Job or Task Scheduling

Question

I have a multitenant system (Java EE) running on Glassfish 4, which receives roughly 500 requests for a printing job at a time at a specific period in the year. Before this period, resources are enough to handle these requests, but at this period, the requests simply become too much for the server to handle, which leads to a lot of downtimes. My idea to solve the problem is to simply bring some order to how these requests are handled. That is, a sort of first-come-first-serve thing where one request is handled, and then the next is attended to until there are no more requests. I tried to build it as a sort of service which continuously checks to see if there are any requests, and then services the requests in order.

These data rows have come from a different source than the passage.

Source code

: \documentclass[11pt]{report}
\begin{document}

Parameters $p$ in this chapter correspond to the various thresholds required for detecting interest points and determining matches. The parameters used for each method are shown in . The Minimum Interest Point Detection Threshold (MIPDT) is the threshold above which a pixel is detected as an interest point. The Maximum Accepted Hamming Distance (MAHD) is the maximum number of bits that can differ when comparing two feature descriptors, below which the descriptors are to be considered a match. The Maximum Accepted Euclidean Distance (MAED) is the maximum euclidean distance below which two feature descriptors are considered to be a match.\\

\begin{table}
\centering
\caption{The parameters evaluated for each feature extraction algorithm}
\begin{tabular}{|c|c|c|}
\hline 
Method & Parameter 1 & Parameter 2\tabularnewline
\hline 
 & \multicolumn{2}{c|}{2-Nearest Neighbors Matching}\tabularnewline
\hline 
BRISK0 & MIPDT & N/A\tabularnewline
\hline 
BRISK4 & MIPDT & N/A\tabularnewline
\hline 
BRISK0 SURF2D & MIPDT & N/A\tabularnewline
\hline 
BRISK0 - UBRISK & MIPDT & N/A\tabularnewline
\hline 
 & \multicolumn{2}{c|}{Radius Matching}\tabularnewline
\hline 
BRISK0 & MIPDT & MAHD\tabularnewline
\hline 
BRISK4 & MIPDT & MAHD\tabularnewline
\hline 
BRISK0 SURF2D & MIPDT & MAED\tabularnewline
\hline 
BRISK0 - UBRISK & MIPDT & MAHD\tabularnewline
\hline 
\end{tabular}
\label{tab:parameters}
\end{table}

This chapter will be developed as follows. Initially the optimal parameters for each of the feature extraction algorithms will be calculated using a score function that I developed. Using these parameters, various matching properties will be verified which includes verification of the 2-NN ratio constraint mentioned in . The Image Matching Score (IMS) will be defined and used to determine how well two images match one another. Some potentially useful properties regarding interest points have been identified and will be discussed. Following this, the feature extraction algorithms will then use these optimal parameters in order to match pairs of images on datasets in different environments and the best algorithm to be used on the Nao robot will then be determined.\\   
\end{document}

As per the solutions I have found from StackOverflow and also lots of searching online, I have narrowed it down to a few. But I have some concerns:

Scheduling: Most implementations of job scheduling I have seen each requires some recurring interval for a task to be performed. This won't work for my system because the time for each printing job to be completed is dependent on how many pages of reports would be generated. It could be 5 pages and it could be 50. In other words, I don't know how long a request would take to be serviced.

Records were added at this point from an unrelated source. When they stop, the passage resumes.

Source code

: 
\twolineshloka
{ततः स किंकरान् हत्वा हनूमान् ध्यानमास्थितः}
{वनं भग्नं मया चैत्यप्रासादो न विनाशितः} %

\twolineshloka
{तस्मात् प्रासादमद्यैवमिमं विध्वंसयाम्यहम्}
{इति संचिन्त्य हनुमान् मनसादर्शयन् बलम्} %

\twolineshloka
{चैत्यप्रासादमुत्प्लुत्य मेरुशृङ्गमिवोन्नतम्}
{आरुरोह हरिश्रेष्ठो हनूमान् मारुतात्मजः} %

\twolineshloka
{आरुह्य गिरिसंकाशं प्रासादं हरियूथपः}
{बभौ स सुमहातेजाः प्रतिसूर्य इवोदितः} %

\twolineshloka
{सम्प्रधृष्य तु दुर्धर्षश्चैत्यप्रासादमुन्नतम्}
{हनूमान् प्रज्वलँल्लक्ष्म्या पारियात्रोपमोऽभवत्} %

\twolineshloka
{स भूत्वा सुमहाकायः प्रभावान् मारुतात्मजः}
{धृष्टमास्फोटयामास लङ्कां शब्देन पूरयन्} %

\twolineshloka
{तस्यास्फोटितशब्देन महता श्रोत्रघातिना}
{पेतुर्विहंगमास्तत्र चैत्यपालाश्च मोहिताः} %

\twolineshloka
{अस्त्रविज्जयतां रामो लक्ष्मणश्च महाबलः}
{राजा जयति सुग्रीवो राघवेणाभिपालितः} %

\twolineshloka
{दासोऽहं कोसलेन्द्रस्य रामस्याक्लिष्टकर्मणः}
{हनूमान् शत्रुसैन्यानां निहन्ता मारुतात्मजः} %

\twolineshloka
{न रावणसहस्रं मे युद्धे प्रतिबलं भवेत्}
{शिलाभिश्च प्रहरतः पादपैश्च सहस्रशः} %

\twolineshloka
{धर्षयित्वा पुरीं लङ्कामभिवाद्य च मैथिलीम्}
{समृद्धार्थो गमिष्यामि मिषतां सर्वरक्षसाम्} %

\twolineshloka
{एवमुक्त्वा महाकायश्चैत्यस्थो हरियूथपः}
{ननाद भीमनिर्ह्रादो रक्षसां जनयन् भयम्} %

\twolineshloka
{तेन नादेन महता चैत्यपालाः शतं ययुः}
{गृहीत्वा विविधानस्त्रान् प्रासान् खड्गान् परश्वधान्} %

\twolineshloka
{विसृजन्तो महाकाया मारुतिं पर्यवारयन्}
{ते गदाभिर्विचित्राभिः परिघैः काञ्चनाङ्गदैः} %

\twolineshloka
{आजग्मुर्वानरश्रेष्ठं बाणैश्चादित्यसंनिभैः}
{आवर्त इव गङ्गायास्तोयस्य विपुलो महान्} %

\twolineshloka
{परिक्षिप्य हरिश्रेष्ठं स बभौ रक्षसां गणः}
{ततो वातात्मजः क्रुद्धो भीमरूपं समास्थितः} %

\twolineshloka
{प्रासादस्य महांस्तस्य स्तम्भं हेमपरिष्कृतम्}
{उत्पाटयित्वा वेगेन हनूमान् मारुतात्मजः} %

Java Messaging Service (JMS): I thought about using JMS queues, but I just didn't understand how I could relate it to my current situation. I understand it's meant for messaging and could maybe solve a part of my problem, but I'm yet to see how.

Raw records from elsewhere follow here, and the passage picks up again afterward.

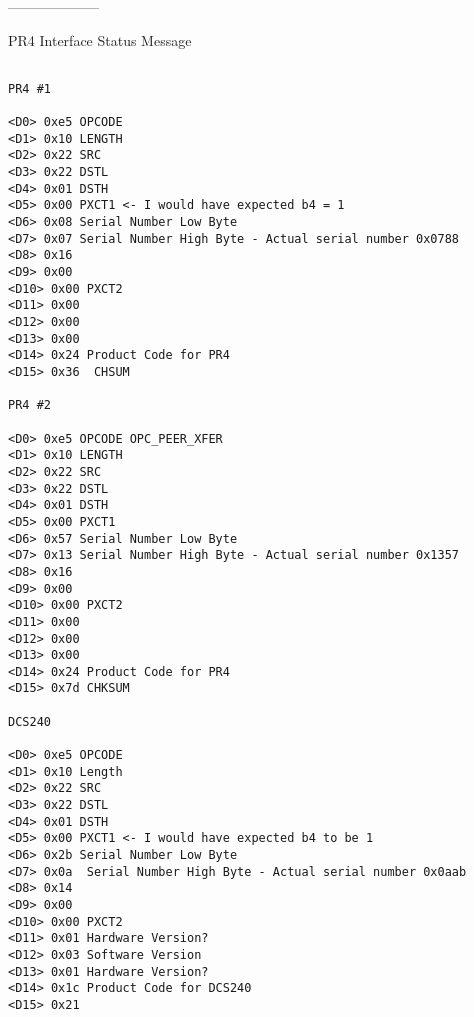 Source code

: 

















































--------------------

PR4 Interface Status Message

\begin{verbatim}

PR4 #1

<D0> 0xe5 OPCODE
<D1> 0x10 LENGTH
<D2> 0x22 SRC
<D3> 0x22 DSTL
<D4> 0x01 DSTH
<D5> 0x00 PXCT1 <- I would have expected b4 = 1
<D6> 0x08 Serial Number Low Byte
<D7> 0x07 Serial Number High Byte - Actual serial number 0x0788
<D8> 0x16 
<D9> 0x00 
<D10> 0x00 PXCT2
<D11> 0x00 
<D12> 0x00 
<D13> 0x00 
<D14> 0x24 Product Code for PR4
<D15> 0x36  CHSUM

PR4 #2

<D0> 0xe5 OPCODE OPC_PEER_XFER
<D1> 0x10 LENGTH
<D2> 0x22 SRC
<D3> 0x22 DSTL
<D4> 0x01 DSTH
<D5> 0x00 PXCT1 
<D6> 0x57 Serial Number Low Byte
<D7> 0x13 Serial Number High Byte - Actual serial number 0x1357
<D8> 0x16 
<D9> 0x00 
<D10> 0x00 PXCT2
<D11> 0x00 
<D12> 0x00 
<D13> 0x00 
<D14> 0x24 Product Code for PR4
<D15> 0x7d CHKSUM

DCS240

<D0> 0xe5 OPCODE
<D1> 0x10 Length
<D2> 0x22 SRC
<D3> 0x22 DSTL
<D4> 0x01 DSTH
<D5> 0x00 PXCT1 <- I would have expected b4 to be 1
<D6> 0x2b Serial Number Low Byte
<D7> 0x0a  Serial Number High Byte - Actual serial number 0x0aab
<D8> 0x14 
<D9> 0x00 
<D10> 0x00 PXCT2
<D11> 0x01 Hardware Version?
<D12> 0x03 Software Version
<D13> 0x01 Hardware Version?
<D14> 0x1c Product Code for DCS240
<D15> 0x21

\end{verbatim}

Endless looping: This seems very tacky and quite frankly, a hack I would rather not even try on a Java EE application and on a system that's lacking resources.

I would appreciate suggestions as to how I would, in summary, implement a system that would endlessly receive requests, service them irrespective of how long they would take, and move on to the next request. If there aren't any requests, it waits. If there are too many requests, it simply services them in the order in which they are received.

First Edit: So after giving it some thought, considering multitenancy, and overall complexity of my current system, I decided to create another system which would receive client requests to generate these results. This proposed system would not itself generate reports, but would simply ask the current system to generate the report which would subsequently be emailed to the client. The queuing of requests (I think) can be achieved in the proposed system. Now I just need to figure out how as this system would also be a Java EE application. Maybe this is the point some of these answers come into play. Your thoughts would be deeply appreciated.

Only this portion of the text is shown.